┌──

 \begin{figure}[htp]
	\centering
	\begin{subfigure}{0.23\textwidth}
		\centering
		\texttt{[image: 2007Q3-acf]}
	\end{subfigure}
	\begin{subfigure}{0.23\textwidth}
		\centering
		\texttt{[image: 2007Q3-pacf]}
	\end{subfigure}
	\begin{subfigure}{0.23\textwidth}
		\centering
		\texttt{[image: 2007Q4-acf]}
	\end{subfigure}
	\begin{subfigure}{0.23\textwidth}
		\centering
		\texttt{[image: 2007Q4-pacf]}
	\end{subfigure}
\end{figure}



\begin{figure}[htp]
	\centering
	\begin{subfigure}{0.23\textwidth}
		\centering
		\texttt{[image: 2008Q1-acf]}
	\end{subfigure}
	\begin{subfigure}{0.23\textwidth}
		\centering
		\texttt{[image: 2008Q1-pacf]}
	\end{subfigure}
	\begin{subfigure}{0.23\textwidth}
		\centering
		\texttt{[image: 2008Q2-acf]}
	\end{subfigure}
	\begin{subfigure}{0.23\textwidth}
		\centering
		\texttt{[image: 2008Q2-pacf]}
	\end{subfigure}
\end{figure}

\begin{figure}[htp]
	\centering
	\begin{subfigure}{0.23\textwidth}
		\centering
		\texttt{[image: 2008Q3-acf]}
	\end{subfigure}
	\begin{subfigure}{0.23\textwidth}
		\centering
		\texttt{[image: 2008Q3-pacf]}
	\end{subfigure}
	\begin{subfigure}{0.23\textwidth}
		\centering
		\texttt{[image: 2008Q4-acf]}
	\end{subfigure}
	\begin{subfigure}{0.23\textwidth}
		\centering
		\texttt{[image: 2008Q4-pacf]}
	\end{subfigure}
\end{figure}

└──

* _WHAT YOU NEED TO DO_:
Copy every line of the material exactly, keeping all of it.

* _REPLY_:
 \begin{figure}[htp]
	\centering
	\begin{subfigure}{0.23\textwidth}
		\centering
		\texttt{[image: 2007Q3-acf]}
	\end{subfigure}
	\begin{subfigure}{0.23\textwidth}
		\centering
		\texttt{[image: 2007Q3-pacf]}
	\end{subfigure}
	\begin{subfigure}{0.23\textwidth}
		\centering
		\texttt{[image: 2007Q4-acf]}
	\end{subfigure}
	\begin{subfigure}{0.23\textwidth}
		\centering
		\texttt{[image: 2007Q4-pacf]}
	\end{subfigure}
\end{figure}



\begin{figure}[htp]
	\centering
	\begin{subfigure}{0.23\textwidth}
		\centering
		\texttt{[image: 2008Q1-acf]}
	\end{subfigure}
	\begin{subfigure}{0.23\textwidth}
		\centering
		\texttt{[image: 2008Q1-pacf]}
	\end{subfigure}
	\begin{subfigure}{0.23\textwidth}
		\centering
		\texttt{[image: 2008Q2-acf]}
	\end{subfigure}
	\begin{subfigure}{0.23\textwidth}
		\centering
		\texttt{[image: 2008Q2-pacf]}
	\end{subfigure}
\end{figure}

\begin{figure}[htp]
	\centering
	\begin{subfigure}{0.23\textwidth}
		\centering
		\texttt{[image: 2008Q3-acf]}
	\end{subfigure}
	\begin{subfigure}{0.23\textwidth}
		\centering
		\texttt{[image: 2008Q3-pacf]}
	\end{subfigure}
	\begin{subfigure}{0.23\textwidth}
		\centering
		\texttt{[image: 2008Q4-acf]}
	\end{subfigure}
	\begin{subfigure}{0.23\textwidth}
		\centering
		\texttt{[image: 2008Q4-pacf]}
	\end{subfigure}
\end{figure}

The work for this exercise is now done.